What needs to be done
Count the lines in the data below holding the string "https" and write the total by itself.

*** Raw data ***

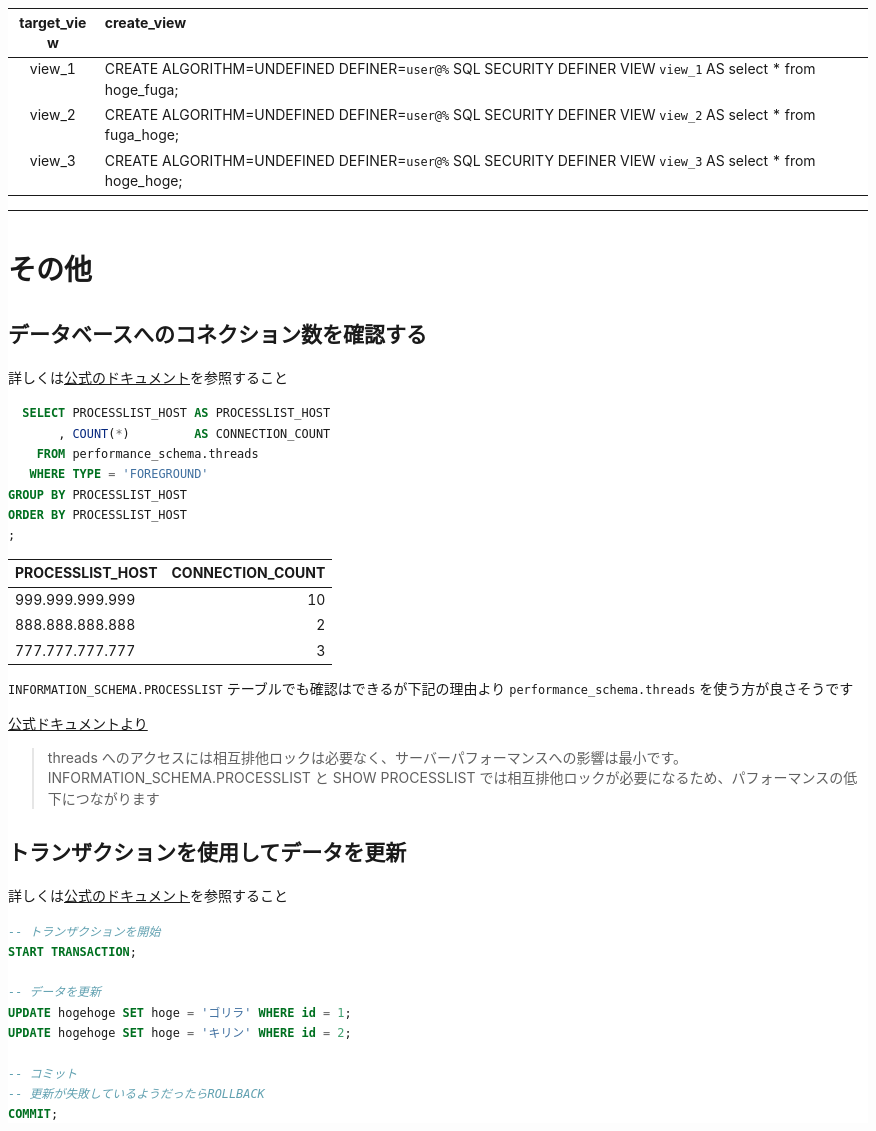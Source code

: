 |  target_view |  create_view                                                                                               |
|:------------:|:-----------------------------------------------------------------------------------------------------------|
|  view_1      | CREATE ALGORITHM=UNDEFINED DEFINER=`user@%` SQL SECURITY DEFINER VIEW `view_1` AS select * from hoge_fuga; |
|  view_2      | CREATE ALGORITHM=UNDEFINED DEFINER=`user@%` SQL SECURITY DEFINER VIEW `view_2` AS select * from fuga_hoge; |
|  view_3      | CREATE ALGORITHM=UNDEFINED DEFINER=`user@%` SQL SECURITY DEFINER VIEW `view_3` AS select * from hoge_hoge; |

---

# その他

## データベースへのコネクション数を確認する

詳しくは[公式のドキュメント](https://dev.mysql.com/doc/refman/5.6/ja/threads-table.html)を参照すること

```sql
  SELECT PROCESSLIST_HOST AS PROCESSLIST_HOST
       , COUNT(*)         AS CONNECTION_COUNT
    FROM performance_schema.threads
   WHERE TYPE = 'FOREGROUND' 
GROUP BY PROCESSLIST_HOST
ORDER BY PROCESSLIST_HOST
;
```

| PROCESSLIST_HOST | CONNECTION_COUNT |
|:-----------------|-----------------:|
|  999.999.999.999 |               10 |
|  888.888.888.888 |                2 |
|  777.777.777.777 |                3 |

`INFORMATION_SCHEMA.PROCESSLIST` テーブルでも確認はできるが下記の理由より `performance_schema.threads` を使う方が良さそうです

[公式ドキュメントより](https://dev.mysql.com/doc/refman/5.6/ja/threads-table.html)

> threads へのアクセスには相互排他ロックは必要なく、サーバーパフォーマンスへの影響は最小です。INFORMATION_SCHEMA.PROCESSLIST と SHOW PROCESSLIST では相互排他ロックが必要になるため、パフォーマンスの低下につながります

## トランザクションを使用してデータを更新

詳しくは[公式のドキュメント](https://dev.mysql.com/doc/refman/5.6/ja/commit.html)を参照すること

```sql
-- トランザクションを開始
START TRANSACTION;

-- データを更新
UPDATE hogehoge SET hoge = 'ゴリラ' WHERE id = 1;
UPDATE hogehoge SET hoge = 'キリン' WHERE id = 2;

-- コミット
-- 更新が失敗しているようだったらROLLBACK
COMMIT;
```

***

Exercise solution
3